What this task involves |
Write out each line from the data below that includes the word "ttfamily".

Exercise material |

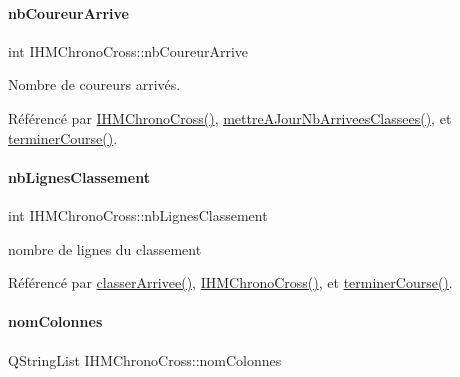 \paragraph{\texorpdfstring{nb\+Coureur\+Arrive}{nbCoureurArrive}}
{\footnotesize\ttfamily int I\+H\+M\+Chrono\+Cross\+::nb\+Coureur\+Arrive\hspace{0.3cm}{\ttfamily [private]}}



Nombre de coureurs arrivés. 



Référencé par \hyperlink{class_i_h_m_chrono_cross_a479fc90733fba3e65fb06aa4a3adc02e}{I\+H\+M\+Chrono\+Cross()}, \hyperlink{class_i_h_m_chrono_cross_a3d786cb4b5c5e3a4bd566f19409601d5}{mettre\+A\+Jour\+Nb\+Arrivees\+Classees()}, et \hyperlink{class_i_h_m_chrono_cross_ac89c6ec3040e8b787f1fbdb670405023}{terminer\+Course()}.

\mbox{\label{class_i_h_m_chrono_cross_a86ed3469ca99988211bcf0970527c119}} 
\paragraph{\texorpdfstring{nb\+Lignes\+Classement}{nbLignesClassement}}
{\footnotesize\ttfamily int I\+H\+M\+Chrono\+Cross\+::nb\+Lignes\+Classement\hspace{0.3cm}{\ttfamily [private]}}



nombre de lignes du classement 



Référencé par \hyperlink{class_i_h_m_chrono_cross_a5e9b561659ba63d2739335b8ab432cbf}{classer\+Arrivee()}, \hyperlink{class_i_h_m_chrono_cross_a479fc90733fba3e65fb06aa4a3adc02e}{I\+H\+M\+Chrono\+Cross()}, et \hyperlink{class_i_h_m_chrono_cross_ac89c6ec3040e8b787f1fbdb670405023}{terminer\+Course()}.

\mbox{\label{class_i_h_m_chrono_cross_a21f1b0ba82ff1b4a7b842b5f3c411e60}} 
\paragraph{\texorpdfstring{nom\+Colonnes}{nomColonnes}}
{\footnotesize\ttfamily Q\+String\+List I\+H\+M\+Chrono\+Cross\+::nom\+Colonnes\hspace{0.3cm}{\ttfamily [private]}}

Task response |
{\footnotesize\ttfamily int I\+H\+M\+Chrono\+Cross\+::nb\+Coureur\+Arrive\hspace{0.3cm}{\ttfamily [private]}}
{\footnotesize\ttfamily int I\+H\+M\+Chrono\+Cross\+::nb\+Lignes\+Classement\hspace{0.3cm}{\ttfamily [private]}}
{\footnotesize\ttfamily Q\+String\+List I\+H\+M\+Chrono\+Cross\+::nom\+Colonnes\hspace{0.3cm}{\ttfamily [private]}}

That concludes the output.